> [ASSIGNMENT] Look down the entries below and report how many lines hold the string "blocked"; write nothing else.

> [MATERIAL SHOWN]
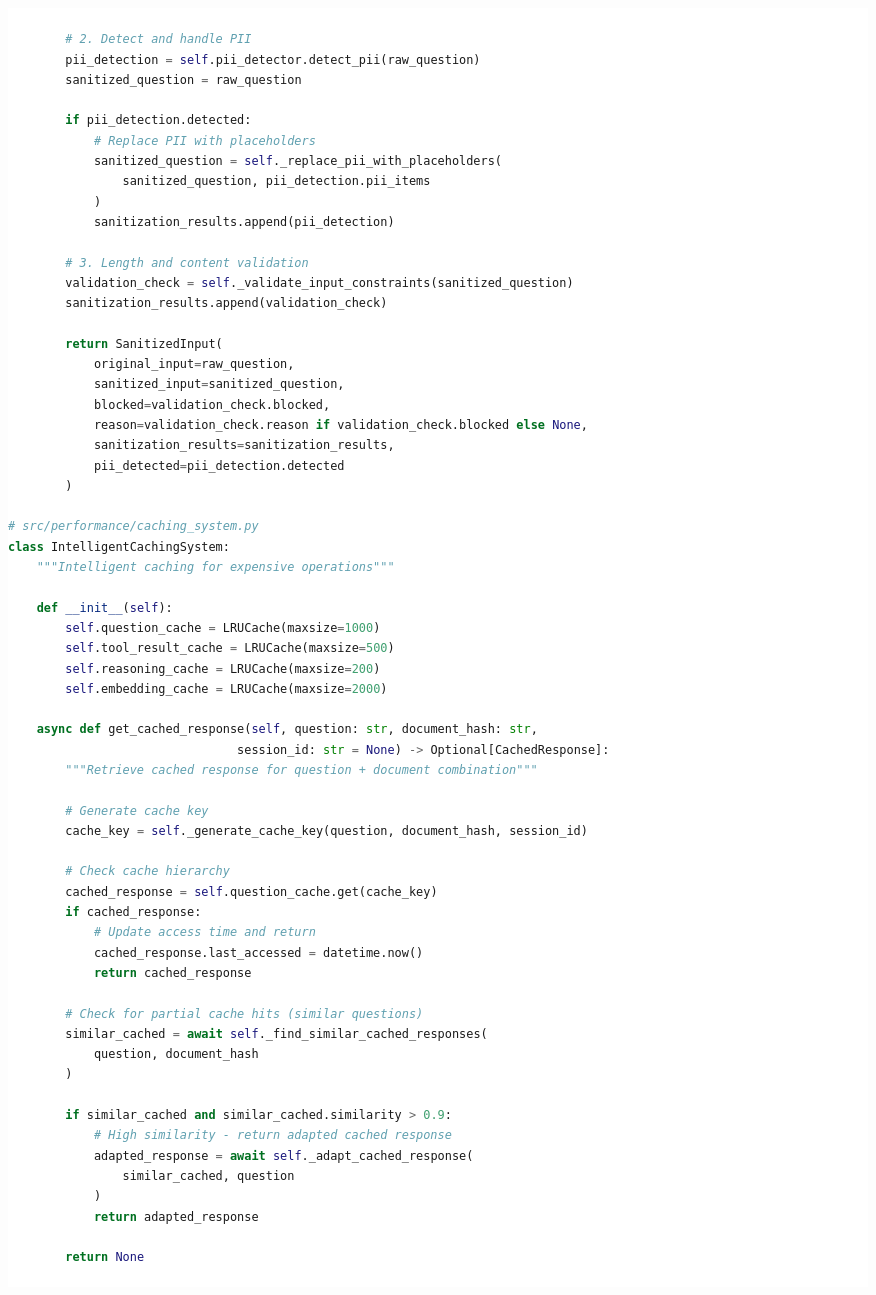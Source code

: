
 ```python
        
        # 2. Detect and handle PII
        pii_detection = self.pii_detector.detect_pii(raw_question)
        sanitized_question = raw_question
        
        if pii_detection.detected:
            # Replace PII with placeholders
            sanitized_question = self._replace_pii_with_placeholders(
                sanitized_question, pii_detection.pii_items
            )
            sanitization_results.append(pii_detection)
        
        # 3. Length and content validation
        validation_check = self._validate_input_constraints(sanitized_question)
        sanitization_results.append(validation_check)
        
        return SanitizedInput(
            original_input=raw_question,
            sanitized_input=sanitized_question,
            blocked=validation_check.blocked,
            reason=validation_check.reason if validation_check.blocked else None,
            sanitization_results=sanitization_results,
            pii_detected=pii_detection.detected
        )

# src/performance/caching_system.py
class IntelligentCachingSystem:
    """Intelligent caching for expensive operations"""
    
    def __init__(self):
        self.question_cache = LRUCache(maxsize=1000)
        self.tool_result_cache = LRUCache(maxsize=500)
        self.reasoning_cache = LRUCache(maxsize=200)
        self.embedding_cache = LRUCache(maxsize=2000)
        
    async def get_cached_response(self, question: str, document_hash: str,
                                session_id: str = None) -> Optional[CachedResponse]:
        """Retrieve cached response for question + document combination"""
        
        # Generate cache key
        cache_key = self._generate_cache_key(question, document_hash, session_id)
        
        # Check cache hierarchy
        cached_response = self.question_cache.get(cache_key)
        if cached_response:
            # Update access time and return
            cached_response.last_accessed = datetime.now()
            return cached_response
        
        # Check for partial cache hits (similar questions)
        similar_cached = await self._find_similar_cached_responses(
            question, document_hash
        )
        
        if similar_cached and similar_cached.similarity > 0.9:
            # High similarity - return adapted cached response
            adapted_response = await self._adapt_cached_response(
                similar_cached, question
            )
            return adapted_response
        
        return None
    
```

> [SOLUTION FOR THIS TASK] 2